== Provided entries ==

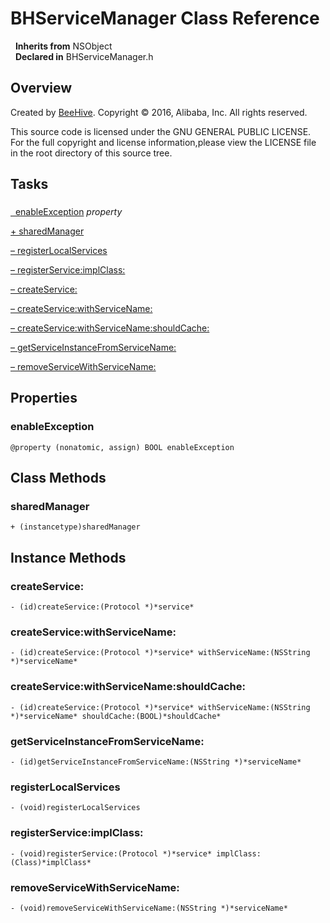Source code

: # BHServiceManager Class Reference

&nbsp;&nbsp;**Inherits from** NSObject  
&nbsp;&nbsp;**Declared in** BHServiceManager.h  

## Overview

Created by <a href="../Classes/BeeHive.html">BeeHive</a>.
Copyright &copy; 2016, Alibaba, Inc. All rights reserved.

This source code is licensed under the GNU GENERAL PUBLIC LICENSE.
For the full copyright and license information,please view the LICENSE file in the root directory of this source tree.

## Tasks

### 

[&nbsp;&nbsp;enableException](#//api/name/enableException) *property* 

[+&nbsp;sharedManager](#//api/name/sharedManager)  

[&ndash;&nbsp;registerLocalServices](#//api/name/registerLocalServices)  

[&ndash;&nbsp;registerService:implClass:](#//api/name/registerService:implClass:)  

[&ndash;&nbsp;createService:](#//api/name/createService:)  

[&ndash;&nbsp;createService:withServiceName:](#//api/name/createService:withServiceName:)  

[&ndash;&nbsp;createService:withServiceName:shouldCache:](#//api/name/createService:withServiceName:shouldCache:)  

[&ndash;&nbsp;getServiceInstanceFromServiceName:](#//api/name/getServiceInstanceFromServiceName:)  

[&ndash;&nbsp;removeServiceWithServiceName:](#//api/name/removeServiceWithServiceName:)  

## Properties

<a name="//api/name/enableException" title="enableException"></a>
### enableException

`@property (nonatomic, assign) BOOL enableException`

<a title="Class Methods" name="class_methods"></a>
## Class Methods

<a name="//api/name/sharedManager" title="sharedManager"></a>
### sharedManager

`+ (instancetype)sharedManager`

<a title="Instance Methods" name="instance_methods"></a>
## Instance Methods

<a name="//api/name/createService:" title="createService:"></a>
### createService:

`- (id)createService:(Protocol *)*service*`

<a name="//api/name/createService:withServiceName:" title="createService:withServiceName:"></a>
### createService:withServiceName:

`- (id)createService:(Protocol *)*service* withServiceName:(NSString *)*serviceName*`

<a name="//api/name/createService:withServiceName:shouldCache:" title="createService:withServiceName:shouldCache:"></a>
### createService:withServiceName:shouldCache:

`- (id)createService:(Protocol *)*service* withServiceName:(NSString *)*serviceName* shouldCache:(BOOL)*shouldCache*`

<a name="//api/name/getServiceInstanceFromServiceName:" title="getServiceInstanceFromServiceName:"></a>
### getServiceInstanceFromServiceName:

`- (id)getServiceInstanceFromServiceName:(NSString *)*serviceName*`

<a name="//api/name/registerLocalServices" title="registerLocalServices"></a>
### registerLocalServices

`- (void)registerLocalServices`

<a name="//api/name/registerService:implClass:" title="registerService:implClass:"></a>
### registerService:implClass:

`- (void)registerService:(Protocol *)*service* implClass:(Class)*implClass*`

<a name="//api/name/removeServiceWithServiceName:" title="removeServiceWithServiceName:"></a>
### removeServiceWithServiceName:

`- (void)removeServiceWithServiceName:(NSString *)*serviceName*`

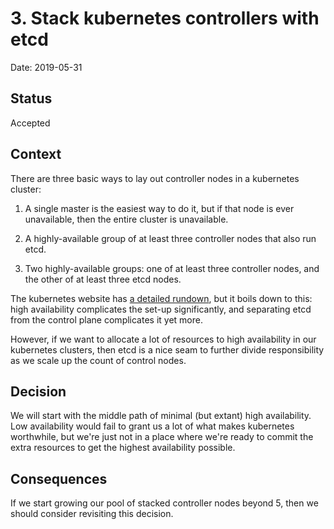 # 3. Stack kubernetes controllers with etcd

Date: 2019-05-31

Status
------

Accepted

Context
-------

There are three basic ways to lay out controller nodes in a kubernetes
cluster:

1.  A single master is the easiest way to do it, but if that node is
    ever unavailable, then the entire cluster is unavailable.

2.  A highly-available group of at least three controller nodes that
    also run etcd.

3.  Two highly-available groups: one of at least three controller nodes,
    and the other of at least three etcd nodes.

The kubernetes website has [a detailed rundown][1], but it boils down to
this: high availability complicates the set-up significantly, and
separating etcd from the control plane complicates it yet more.

However, if we want to allocate a lot of resources to high availability
in our kubernetes clusters, then etcd is a nice seam to further divide
responsibility as we scale up the count of control nodes.

[1]: https://kubernetes.io/docs/setup/independent/ha-topology/

Decision
--------

We will start with the middle path of minimal (but extant) high
availability. Low availability would fail to grant us a lot of what
makes kubernetes worthwhile, but we're just not in a place where we're
ready to commit the extra resources to get the highest availability
possible.

Consequences
------------

If we start growing our pool of stacked controller nodes beyond 5, then
we should consider revisiting this decision.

===

▶ _Exercise_: When you reach the line in the material above that holds "this: high availability", begin reproducing lines exactly, and stop after the line that holds "in our kubernetes".

▶ _Exercise answer_:
this: high availability complicates the set-up significantly, and
separating etcd from the control plane complicates it yet more.

However, if we want to allocate a lot of resources to high availability
in our kubernetes clusters, then etcd is a nice seam to further divide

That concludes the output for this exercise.